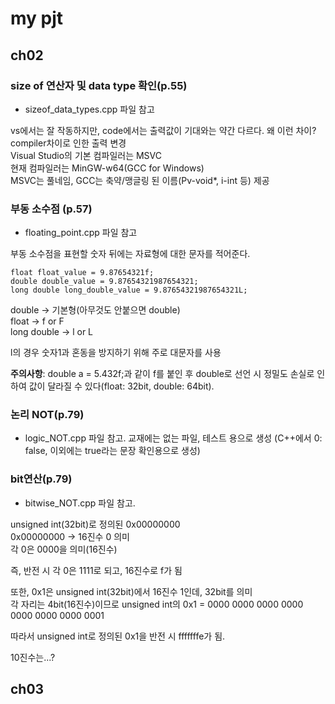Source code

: # my pjt

## ch02

### size of 연산자 및 data type 확인(p.55)
- sizeof_data_types.cpp 파일 참고

vs에서는 잘 작동하지만, code에서는 출력값이 기대와는 약간 다르다.
왜 이런 차이? compiler차이로 인한 출력 변경    \
Visual Studio의 기본 컴파일러는 MSVC        \
현재 컴파일러는 MinGW-w64(GCC for Windows)      \
MSVC는 풀네임, GCC는 축약/맹글링 된 이름(Pv-void*, i-int 등) 제공

### 부동 소수점 (p.57)
- floating_point.cpp 파일 참고

부동 소수점을 표현할 숫자 뒤에는 자료형에 대한 문자를 적어준다.
```
float float_value = 9.87654321f;
double double_value = 9.87654321987654321;
long double long_double_value = 9.87654321987654321L;
```
double -> 기본형(아무것도 안붙으면 double)      \
float -> f or F                               \
long double -> l or L

l의 경우 숫자1과 혼동을 방지하기 위해 주로 대문자를 사용

**주의사항**: double a = 5.432f;과 같이 f를 붙인 후 double로 선언 시
정밀도 손실로 인하여 값이 달라질 수 있다(float: 32bit, double: 64bit).

### 논리 NOT(p.79)
- logic_NOT.cpp 파일 참고. 교재에는 없는 파일, 테스트 용으로 생성
(C++에서 0: false, 이외에는 true라는 문장 확인용으로 생성)

### bit연산(p.79)
- bitwise_NOT.cpp 파일 참고.

unsigned int(32bit)로 정의된 0x00000000        \
0x00000000 -> 16진수 0 의미             \
각 0은 0000을 의미(16진수)

즉, 반전 시 각 0은 1111로 되고, 16진수로 f가 됨

또한, 0x1은 unsigned int(32bit)에서 16진수 1인데, 32bit를 의미      \
각 자리는 4bit(16진수)이므로 unsigned int의 0x1 = 0000 0000 0000 0000 0000 0000 0000 0001

따라서 unsigned int로 정의된 0x1을 반전 시 fffffffe가 됨.

10진수는...?


## ch03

=====

--- HOW TO COMPLETE THIS TASK ---
Every line of the listing that holds the word "unsigned" is to be found and copied.

--- RESPONSE TO THE EXERCISE ---
unsigned int(32bit)로 정의된 0x00000000        \
또한, 0x1은 unsigned int(32bit)에서 16진수 1인데, 32bit를 의미      \
각 자리는 4bit(16진수)이므로 unsigned int의 0x1 = 0000 0000 0000 0000 0000 0000 0000 0001
따라서 unsigned int로 정의된 0x1을 반전 시 fffffffe가 됨.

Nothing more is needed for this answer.